Scan the records for lines with the word "debug", and copy every such line.

Dataset content:
■ ■ ■ ■ ■ ■ ■

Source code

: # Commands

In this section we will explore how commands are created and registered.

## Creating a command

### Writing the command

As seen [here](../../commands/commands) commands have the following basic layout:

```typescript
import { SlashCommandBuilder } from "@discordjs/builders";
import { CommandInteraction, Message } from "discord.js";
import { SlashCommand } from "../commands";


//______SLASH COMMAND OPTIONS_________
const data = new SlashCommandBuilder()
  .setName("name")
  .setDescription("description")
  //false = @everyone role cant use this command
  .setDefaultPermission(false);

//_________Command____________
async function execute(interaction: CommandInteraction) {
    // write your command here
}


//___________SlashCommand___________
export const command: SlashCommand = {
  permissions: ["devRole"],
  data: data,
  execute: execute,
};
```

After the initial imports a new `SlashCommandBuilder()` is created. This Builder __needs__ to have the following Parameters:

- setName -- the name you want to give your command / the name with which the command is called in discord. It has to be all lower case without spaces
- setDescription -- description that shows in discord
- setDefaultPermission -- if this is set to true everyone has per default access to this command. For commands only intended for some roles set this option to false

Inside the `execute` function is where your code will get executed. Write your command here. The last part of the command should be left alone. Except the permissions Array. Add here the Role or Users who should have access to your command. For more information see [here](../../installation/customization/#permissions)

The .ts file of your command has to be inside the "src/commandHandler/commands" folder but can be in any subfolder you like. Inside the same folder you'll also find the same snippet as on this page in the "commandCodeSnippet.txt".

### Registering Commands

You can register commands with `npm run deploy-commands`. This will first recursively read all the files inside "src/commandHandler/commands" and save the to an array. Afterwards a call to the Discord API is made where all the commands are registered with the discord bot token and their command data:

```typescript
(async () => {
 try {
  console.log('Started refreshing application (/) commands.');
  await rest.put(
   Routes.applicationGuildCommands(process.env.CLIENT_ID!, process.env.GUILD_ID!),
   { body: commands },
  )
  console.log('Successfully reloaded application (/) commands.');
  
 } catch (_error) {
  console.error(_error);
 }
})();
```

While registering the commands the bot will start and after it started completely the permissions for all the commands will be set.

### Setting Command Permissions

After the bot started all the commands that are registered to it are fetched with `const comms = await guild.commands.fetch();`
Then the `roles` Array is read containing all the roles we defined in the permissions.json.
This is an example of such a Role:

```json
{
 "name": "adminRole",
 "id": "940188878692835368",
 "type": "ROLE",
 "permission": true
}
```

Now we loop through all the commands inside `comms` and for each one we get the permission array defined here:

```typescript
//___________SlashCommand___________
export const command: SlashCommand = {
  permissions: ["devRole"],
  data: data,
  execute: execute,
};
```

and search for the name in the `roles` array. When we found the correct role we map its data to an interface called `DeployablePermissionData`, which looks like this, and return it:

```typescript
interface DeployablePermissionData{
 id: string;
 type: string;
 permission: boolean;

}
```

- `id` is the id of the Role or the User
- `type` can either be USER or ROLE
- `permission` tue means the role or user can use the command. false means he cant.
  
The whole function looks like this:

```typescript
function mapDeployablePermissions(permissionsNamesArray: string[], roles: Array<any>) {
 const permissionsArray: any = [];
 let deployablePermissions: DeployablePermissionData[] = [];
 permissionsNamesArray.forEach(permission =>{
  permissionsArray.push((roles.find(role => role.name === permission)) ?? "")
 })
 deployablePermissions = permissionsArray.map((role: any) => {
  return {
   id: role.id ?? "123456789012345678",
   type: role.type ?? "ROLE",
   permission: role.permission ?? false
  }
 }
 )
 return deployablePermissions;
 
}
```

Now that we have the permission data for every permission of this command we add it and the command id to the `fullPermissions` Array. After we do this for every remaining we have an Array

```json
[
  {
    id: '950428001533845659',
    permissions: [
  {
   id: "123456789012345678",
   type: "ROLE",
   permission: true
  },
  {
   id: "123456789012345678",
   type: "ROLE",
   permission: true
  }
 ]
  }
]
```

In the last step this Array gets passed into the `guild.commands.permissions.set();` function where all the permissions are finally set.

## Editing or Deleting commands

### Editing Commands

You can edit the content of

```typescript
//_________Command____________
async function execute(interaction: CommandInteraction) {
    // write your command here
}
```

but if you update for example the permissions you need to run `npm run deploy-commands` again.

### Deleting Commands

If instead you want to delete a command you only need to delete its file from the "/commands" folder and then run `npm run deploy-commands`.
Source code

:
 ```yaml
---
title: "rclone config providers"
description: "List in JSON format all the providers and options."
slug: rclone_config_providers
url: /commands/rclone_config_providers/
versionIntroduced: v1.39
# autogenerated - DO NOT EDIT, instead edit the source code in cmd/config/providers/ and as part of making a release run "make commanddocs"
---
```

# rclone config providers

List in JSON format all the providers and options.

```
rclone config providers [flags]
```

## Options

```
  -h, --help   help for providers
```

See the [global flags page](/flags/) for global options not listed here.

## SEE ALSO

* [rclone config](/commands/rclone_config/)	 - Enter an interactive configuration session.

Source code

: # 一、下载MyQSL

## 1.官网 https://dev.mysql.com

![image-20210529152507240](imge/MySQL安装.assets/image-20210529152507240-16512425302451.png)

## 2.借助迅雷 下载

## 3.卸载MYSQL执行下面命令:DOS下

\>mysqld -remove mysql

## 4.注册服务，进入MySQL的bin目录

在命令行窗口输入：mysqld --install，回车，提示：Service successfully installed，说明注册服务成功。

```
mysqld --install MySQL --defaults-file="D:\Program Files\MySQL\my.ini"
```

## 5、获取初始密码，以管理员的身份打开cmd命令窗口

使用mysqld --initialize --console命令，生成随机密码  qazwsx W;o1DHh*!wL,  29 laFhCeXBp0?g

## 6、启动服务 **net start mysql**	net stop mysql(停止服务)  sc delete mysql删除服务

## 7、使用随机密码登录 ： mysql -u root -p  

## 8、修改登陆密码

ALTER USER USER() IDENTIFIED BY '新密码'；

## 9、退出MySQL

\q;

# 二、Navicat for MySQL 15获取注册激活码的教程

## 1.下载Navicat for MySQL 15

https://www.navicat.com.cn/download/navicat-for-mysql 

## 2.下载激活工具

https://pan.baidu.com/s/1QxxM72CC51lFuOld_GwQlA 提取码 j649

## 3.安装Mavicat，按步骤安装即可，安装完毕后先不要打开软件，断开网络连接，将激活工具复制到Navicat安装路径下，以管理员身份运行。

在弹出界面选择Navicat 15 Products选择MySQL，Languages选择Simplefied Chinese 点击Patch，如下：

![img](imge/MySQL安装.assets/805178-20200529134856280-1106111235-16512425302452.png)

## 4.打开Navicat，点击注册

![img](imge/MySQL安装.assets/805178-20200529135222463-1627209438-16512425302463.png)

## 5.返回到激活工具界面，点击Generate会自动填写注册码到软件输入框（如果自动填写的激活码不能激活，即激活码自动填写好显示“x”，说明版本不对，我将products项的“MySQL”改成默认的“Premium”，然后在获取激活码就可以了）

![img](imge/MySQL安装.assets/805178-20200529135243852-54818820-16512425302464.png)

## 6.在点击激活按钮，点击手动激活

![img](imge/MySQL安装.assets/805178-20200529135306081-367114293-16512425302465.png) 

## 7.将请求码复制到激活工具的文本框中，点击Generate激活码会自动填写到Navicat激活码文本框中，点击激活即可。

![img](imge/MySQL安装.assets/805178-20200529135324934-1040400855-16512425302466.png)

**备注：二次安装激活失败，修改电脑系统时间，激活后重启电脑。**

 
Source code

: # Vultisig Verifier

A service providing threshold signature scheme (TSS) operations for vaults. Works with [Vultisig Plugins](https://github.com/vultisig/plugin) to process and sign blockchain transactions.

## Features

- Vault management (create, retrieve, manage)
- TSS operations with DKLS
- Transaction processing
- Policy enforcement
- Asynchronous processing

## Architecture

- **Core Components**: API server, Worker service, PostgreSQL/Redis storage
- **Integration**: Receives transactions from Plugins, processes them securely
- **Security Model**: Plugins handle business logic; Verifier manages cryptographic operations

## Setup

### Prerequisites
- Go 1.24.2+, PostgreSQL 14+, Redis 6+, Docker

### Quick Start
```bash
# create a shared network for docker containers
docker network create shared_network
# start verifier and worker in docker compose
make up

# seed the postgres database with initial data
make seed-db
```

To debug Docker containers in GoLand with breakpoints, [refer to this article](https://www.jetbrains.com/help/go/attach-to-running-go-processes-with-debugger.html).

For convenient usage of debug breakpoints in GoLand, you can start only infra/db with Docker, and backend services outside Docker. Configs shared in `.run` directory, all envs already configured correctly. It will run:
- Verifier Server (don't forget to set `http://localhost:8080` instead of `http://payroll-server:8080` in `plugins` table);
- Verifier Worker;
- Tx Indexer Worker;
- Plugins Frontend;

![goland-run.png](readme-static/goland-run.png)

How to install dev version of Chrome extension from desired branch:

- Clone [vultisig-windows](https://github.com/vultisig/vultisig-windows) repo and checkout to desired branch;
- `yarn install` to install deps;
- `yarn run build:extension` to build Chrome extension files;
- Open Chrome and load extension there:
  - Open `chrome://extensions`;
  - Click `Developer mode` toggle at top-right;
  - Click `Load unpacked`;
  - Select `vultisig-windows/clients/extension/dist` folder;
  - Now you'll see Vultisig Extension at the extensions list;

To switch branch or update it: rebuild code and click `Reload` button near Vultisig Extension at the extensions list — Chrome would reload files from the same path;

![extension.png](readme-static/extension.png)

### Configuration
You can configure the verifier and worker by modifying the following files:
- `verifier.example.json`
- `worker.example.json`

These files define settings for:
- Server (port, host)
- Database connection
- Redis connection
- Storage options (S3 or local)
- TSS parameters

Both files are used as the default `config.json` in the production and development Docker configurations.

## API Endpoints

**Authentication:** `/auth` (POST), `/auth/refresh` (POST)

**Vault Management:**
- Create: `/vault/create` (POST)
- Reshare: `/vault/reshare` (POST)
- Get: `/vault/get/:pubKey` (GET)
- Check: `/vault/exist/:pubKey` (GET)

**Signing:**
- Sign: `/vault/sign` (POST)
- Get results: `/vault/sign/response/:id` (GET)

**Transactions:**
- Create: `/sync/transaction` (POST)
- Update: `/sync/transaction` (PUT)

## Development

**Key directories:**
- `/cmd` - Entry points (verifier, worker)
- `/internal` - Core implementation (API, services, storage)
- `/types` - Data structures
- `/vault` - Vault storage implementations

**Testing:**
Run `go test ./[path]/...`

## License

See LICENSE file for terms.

■ ■ ■ ■ ■ ■ ■

Result below:
To debug Docker containers in GoLand with breakpoints, [refer to this article](https://www.jetbrains.com/help/go/attach-to-running-go-processes-with-debugger.html).
For convenient usage of debug breakpoints in GoLand, you can start only infra/db with Docker, and backend services outside Docker. Configs shared in `.run` directory, all envs already configured correctly. It will run:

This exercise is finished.